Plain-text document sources
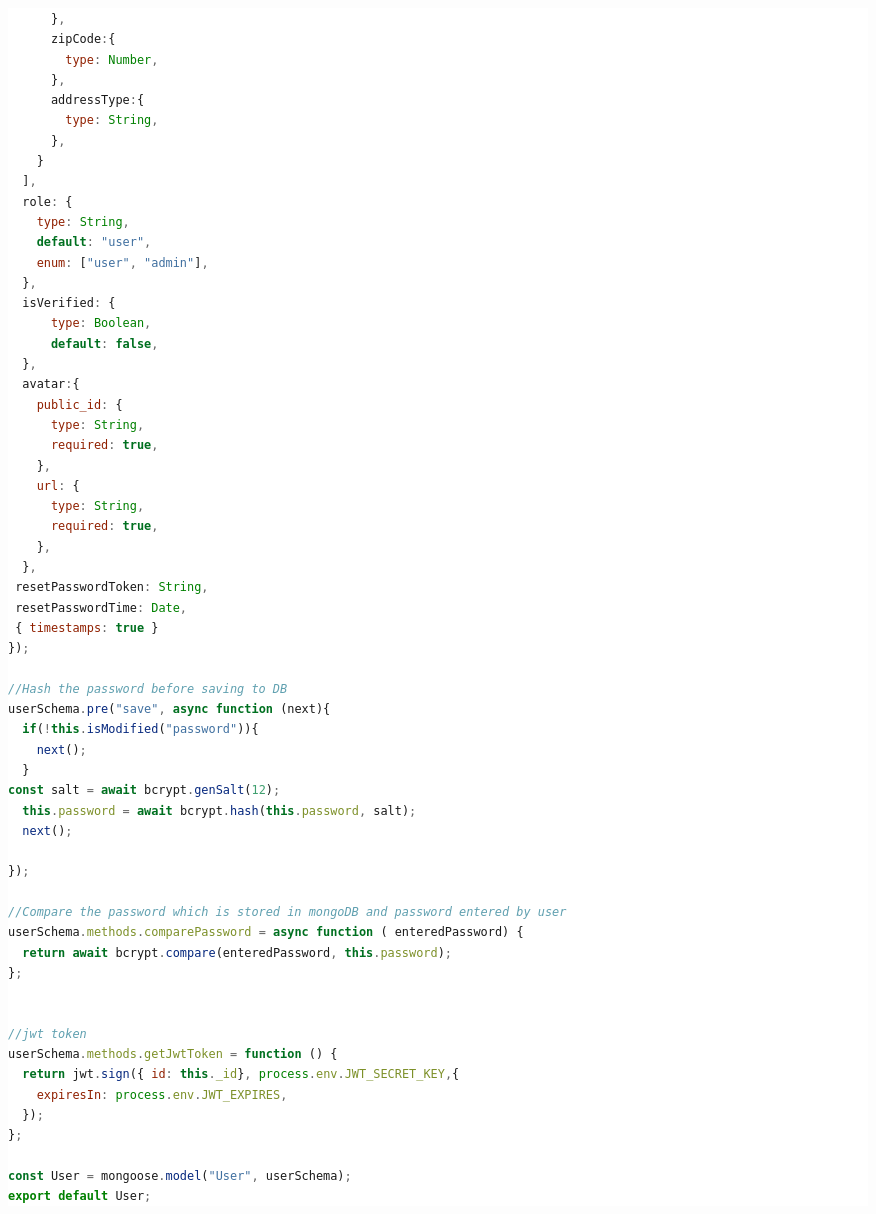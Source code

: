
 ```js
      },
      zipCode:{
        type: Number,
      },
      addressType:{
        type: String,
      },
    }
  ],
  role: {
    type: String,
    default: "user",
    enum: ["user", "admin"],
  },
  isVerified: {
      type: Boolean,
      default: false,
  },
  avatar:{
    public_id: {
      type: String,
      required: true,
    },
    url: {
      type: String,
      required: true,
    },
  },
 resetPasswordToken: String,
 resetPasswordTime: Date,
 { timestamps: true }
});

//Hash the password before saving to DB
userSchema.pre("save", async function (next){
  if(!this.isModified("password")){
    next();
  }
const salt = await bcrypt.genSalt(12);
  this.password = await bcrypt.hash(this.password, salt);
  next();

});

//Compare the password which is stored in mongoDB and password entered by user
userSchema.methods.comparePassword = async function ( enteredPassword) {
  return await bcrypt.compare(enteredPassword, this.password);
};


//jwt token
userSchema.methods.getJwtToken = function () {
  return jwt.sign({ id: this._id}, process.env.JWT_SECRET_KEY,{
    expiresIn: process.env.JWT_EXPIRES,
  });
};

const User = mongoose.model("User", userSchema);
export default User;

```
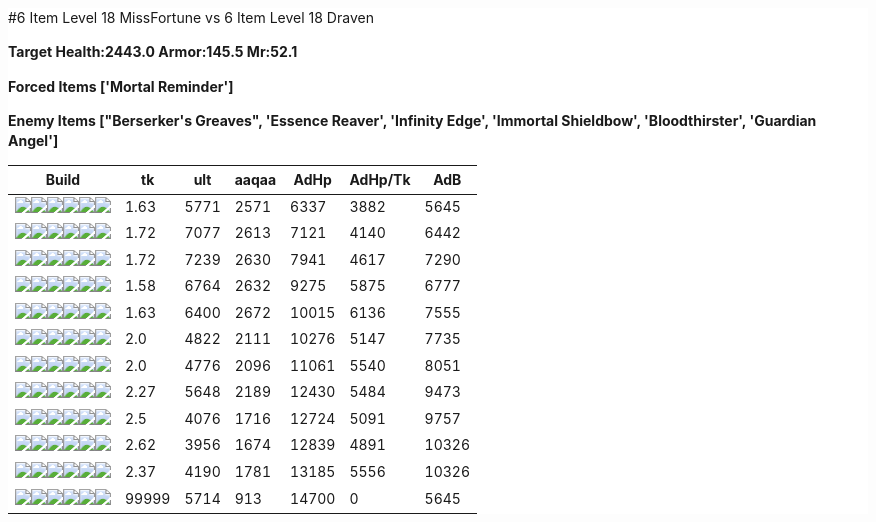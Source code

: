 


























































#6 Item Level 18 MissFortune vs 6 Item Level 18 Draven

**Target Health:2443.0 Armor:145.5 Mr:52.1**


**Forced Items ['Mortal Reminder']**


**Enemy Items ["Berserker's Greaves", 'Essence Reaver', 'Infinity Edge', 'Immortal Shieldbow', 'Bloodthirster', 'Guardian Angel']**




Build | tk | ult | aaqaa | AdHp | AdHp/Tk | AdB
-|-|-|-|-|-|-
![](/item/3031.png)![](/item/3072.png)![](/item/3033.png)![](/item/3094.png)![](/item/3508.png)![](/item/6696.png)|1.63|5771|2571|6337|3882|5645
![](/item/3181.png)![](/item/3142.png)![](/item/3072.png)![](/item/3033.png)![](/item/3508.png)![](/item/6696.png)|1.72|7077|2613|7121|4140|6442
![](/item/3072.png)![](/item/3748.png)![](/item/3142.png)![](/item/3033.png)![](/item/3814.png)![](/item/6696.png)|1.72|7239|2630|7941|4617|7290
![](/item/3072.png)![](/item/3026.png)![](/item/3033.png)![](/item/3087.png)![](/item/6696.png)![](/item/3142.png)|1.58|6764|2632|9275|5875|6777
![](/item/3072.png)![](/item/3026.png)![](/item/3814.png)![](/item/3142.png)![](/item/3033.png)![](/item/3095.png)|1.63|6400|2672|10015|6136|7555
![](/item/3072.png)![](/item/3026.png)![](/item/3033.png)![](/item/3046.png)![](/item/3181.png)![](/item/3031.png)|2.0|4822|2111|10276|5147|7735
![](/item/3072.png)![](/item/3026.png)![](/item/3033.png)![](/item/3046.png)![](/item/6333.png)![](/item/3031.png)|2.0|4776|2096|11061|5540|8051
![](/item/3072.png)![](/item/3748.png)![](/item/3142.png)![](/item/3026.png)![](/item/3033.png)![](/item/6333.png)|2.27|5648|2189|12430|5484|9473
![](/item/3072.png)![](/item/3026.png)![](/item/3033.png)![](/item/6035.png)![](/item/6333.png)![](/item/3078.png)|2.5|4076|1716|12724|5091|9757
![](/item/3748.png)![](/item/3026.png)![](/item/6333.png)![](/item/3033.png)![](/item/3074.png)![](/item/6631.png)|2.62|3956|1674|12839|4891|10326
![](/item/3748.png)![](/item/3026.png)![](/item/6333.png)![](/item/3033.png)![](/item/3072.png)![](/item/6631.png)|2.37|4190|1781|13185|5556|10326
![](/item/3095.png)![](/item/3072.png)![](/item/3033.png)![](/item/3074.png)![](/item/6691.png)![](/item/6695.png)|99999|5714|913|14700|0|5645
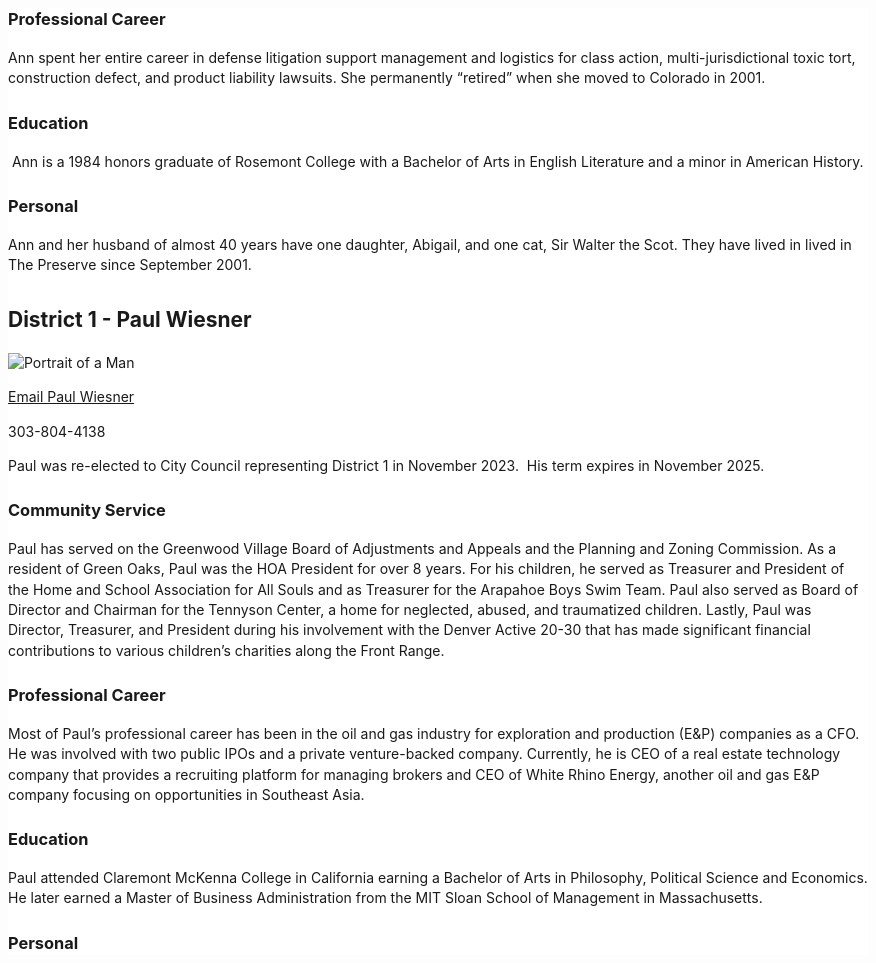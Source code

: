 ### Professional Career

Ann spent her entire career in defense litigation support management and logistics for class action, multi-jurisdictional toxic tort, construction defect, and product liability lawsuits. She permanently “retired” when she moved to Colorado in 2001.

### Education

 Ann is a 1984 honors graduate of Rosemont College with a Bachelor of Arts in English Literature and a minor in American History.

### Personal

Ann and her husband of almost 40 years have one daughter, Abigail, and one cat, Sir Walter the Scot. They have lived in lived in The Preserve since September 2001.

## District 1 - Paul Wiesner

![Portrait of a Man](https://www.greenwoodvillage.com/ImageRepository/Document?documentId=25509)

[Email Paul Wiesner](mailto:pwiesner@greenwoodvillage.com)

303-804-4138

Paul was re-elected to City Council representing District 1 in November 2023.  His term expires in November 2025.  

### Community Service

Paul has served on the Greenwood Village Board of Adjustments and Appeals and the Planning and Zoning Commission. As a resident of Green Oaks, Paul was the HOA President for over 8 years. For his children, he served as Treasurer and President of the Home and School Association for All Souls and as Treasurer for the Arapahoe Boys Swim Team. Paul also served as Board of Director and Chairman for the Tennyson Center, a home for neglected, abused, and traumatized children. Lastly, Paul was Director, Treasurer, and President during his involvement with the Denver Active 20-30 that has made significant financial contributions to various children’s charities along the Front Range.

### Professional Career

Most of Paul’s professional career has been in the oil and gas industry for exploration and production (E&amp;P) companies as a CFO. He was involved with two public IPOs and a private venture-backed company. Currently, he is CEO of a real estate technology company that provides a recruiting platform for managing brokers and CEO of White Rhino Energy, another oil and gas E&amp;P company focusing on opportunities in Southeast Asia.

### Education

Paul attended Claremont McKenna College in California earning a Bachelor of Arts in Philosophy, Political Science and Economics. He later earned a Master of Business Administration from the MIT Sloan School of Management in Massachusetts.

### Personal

● **Problem requirements**
Repeat all of the entries word for word, but omit the pictures.

● **Reply**
Source code

:
 ```js
      },
      zipCode:{
        type: Number,
      },
      addressType:{
        type: String,
      },
    }
  ],
  role: {
    type: String,
    default: "user",
    enum: ["user", "admin"],
  },
  isVerified: {
      type: Boolean,
      default: false,
  },
  avatar:{
    public_id: {
      type: String,
      required: true,
    },
    url: {
      type: String,
      required: true,
    },
  },
 resetPasswordToken: String,
 resetPasswordTime: Date,
 { timestamps: true }
});

//Hash the password before saving to DB
userSchema.pre("save", async function (next){
  if(!this.isModified("password")){
    next();
  }
const salt = await bcrypt.genSalt(12);
  this.password = await bcrypt.hash(this.password, salt);
  next();

});

//Compare the password which is stored in mongoDB and password entered by user
userSchema.methods.comparePassword = async function ( enteredPassword) {
  return await bcrypt.compare(enteredPassword, this.password);
};


//jwt token
userSchema.methods.getJwtToken = function () {
  return jwt.sign({ id: this._id}, process.env.JWT_SECRET_KEY,{
    expiresIn: process.env.JWT_EXPIRES,
  });
};

const User = mongoose.model("User", userSchema);
export default User;

```
Source code

: 


























































#6 Item Level 18 MissFortune vs 6 Item Level 18 Draven

**Target Health:2443.0 Armor:145.5 Mr:52.1**


**Forced Items ['Mortal Reminder']**


**Enemy Items ["Berserker's Greaves", 'Essence Reaver', 'Infinity Edge', 'Immortal Shieldbow', 'Bloodthirster', 'Guardian Angel']**




Build | tk | ult | aaqaa | AdHp | AdHp/Tk | AdB
-|-|-|-|-|-|-
![](/item/3031.png)![](/item/3072.png)![](/item/3033.png)![](/item/3094.png)![](/item/3508.png)![](/item/6696.png)|1.63|5771|2571|6337|3882|5645
![](/item/3181.png)![](/item/3142.png)![](/item/3072.png)![](/item/3033.png)![](/item/3508.png)![](/item/6696.png)|1.72|7077|2613|7121|4140|6442
![](/item/3072.png)![](/item/3748.png)![](/item/3142.png)![](/item/3033.png)![](/item/3814.png)![](/item/6696.png)|1.72|7239|2630|7941|4617|7290
![](/item/3072.png)![](/item/3026.png)![](/item/3033.png)![](/item/3087.png)![](/item/6696.png)![](/item/3142.png)|1.58|6764|2632|9275|5875|6777
![](/item/3072.png)![](/item/3026.png)![](/item/3814.png)![](/item/3142.png)![](/item/3033.png)![](/item/3095.png)|1.63|6400|2672|10015|6136|7555
![](/item/3072.png)![](/item/3026.png)![](/item/3033.png)![](/item/3046.png)![](/item/3181.png)![](/item/3031.png)|2.0|4822|2111|10276|5147|7735
![](/item/3072.png)![](/item/3026.png)![](/item/3033.png)![](/item/3046.png)![](/item/6333.png)![](/item/3031.png)|2.0|4776|2096|11061|5540|8051
![](/item/3072.png)![](/item/3748.png)![](/item/3142.png)![](/item/3026.png)![](/item/3033.png)![](/item/6333.png)|2.27|5648|2189|12430|5484|9473
![](/item/3072.png)![](/item/3026.png)![](/item/3033.png)![](/item/6035.png)![](/item/6333.png)![](/item/3078.png)|2.5|4076|1716|12724|5091|9757
![](/item/3748.png)![](/item/3026.png)![](/item/6333.png)![](/item/3033.png)![](/item/3074.png)![](/item/6631.png)|2.62|3956|1674|12839|4891|10326
![](/item/3748.png)![](/item/3026.png)![](/item/6333.png)![](/item/3033.png)![](/item/3072.png)![](/item/6631.png)|2.37|4190|1781|13185|5556|10326
![](/item/3095.png)![](/item/3072.png)![](/item/3033.png)![](/item/3074.png)![](/item/6691.png)![](/item/6695.png)|99999|5714|913|14700|0|5645
Source code

: ### Professional Career

Ann spent her entire career in defense litigation support management and logistics for class action, multi-jurisdictional toxic tort, construction defect, and product liability lawsuits. She permanently “retired” when she moved to Colorado in 2001.

### Education

 Ann is a 1984 honors graduate of Rosemont College with a Bachelor of Arts in English Literature and a minor in American History.

### Personal

Ann and her husband of almost 40 years have one daughter, Abigail, and one cat, Sir Walter the Scot. They have lived in lived in The Preserve since September 2001.

## District 1 - Paul Wiesner

![Portrait of a Man](https://www.greenwoodvillage.com/ImageRepository/Document?documentId=25509)

[Email Paul Wiesner](mailto:pwiesner@greenwoodvillage.com)

303-804-4138

Paul was re-elected to City Council representing District 1 in November 2023.  His term expires in November 2025.  

### Community Service

Paul has served on the Greenwood Village Board of Adjustments and Appeals and the Planning and Zoning Commission. As a resident of Green Oaks, Paul was the HOA President for over 8 years. For his children, he served as Treasurer and President of the Home and School Association for All Souls and as Treasurer for the Arapahoe Boys Swim Team. Paul also served as Board of Director and Chairman for the Tennyson Center, a home for neglected, abused, and traumatized children. Lastly, Paul was Director, Treasurer, and President during his involvement with the Denver Active 20-30 that has made significant financial contributions to various children’s charities along the Front Range.

### Professional Career

Most of Paul’s professional career has been in the oil and gas industry for exploration and production (E&amp;P) companies as a CFO. He was involved with two public IPOs and a private venture-backed company. Currently, he is CEO of a real estate technology company that provides a recruiting platform for managing brokers and CEO of White Rhino Energy, another oil and gas E&amp;P company focusing on opportunities in Southeast Asia.

### Education

Paul attended Claremont McKenna College in California earning a Bachelor of Arts in Philosophy, Political Science and Economics. He later earned a Master of Business Administration from the MIT Sloan School of Management in Massachusetts.

### Personal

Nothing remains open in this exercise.